Data records Block Start
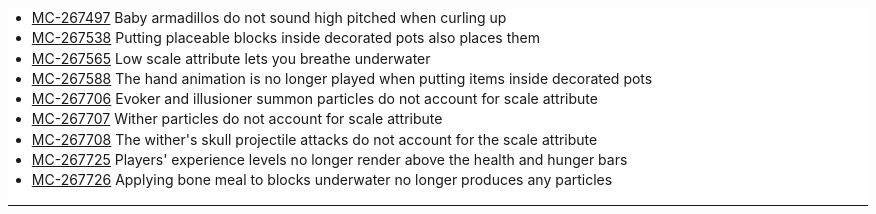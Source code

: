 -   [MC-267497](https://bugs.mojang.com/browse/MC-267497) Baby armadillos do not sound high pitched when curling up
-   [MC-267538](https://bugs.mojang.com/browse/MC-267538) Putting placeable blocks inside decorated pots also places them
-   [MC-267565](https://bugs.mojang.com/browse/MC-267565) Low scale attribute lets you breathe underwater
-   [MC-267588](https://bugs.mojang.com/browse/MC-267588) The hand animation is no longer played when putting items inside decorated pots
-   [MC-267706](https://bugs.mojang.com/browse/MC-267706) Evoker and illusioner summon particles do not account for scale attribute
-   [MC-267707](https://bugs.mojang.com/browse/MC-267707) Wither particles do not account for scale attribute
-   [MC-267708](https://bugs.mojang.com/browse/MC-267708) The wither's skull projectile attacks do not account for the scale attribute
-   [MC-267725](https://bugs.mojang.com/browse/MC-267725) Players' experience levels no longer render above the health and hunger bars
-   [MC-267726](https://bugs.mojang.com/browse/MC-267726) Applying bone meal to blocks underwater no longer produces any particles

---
Data records Block End
### Problem requirements
If a line in the records above holds the string "https", copy it.

### Written response
: -   [MC-267497](https://bugs.mojang.com/browse/MC-267497) Baby armadillos do not sound high pitched when curling up
-   [MC-267538](https://bugs.mojang.com/browse/MC-267538) Putting placeable blocks inside decorated pots also places them
-   [MC-267565](https://bugs.mojang.com/browse/MC-267565) Low scale attribute lets you breathe underwater
-   [MC-267588](https://bugs.mojang.com/browse/MC-267588) The hand animation is no longer played when putting items inside decorated pots
-   [MC-267706](https://bugs.mojang.com/browse/MC-267706) Evoker and illusioner summon particles do not account for scale attribute
-   [MC-267707](https://bugs.mojang.com/browse/MC-267707) Wither particles do not account for scale attribute
-   [MC-267708](https://bugs.mojang.com/browse/MC-267708) The wither's skull projectile attacks do not account for the scale attribute
-   [MC-267725](https://bugs.mojang.com/browse/MC-267725) Players' experience levels no longer render above the health and hunger bars
-   [MC-267726](https://bugs.mojang.com/browse/MC-267726) Applying bone meal to blocks underwater no longer produces any particles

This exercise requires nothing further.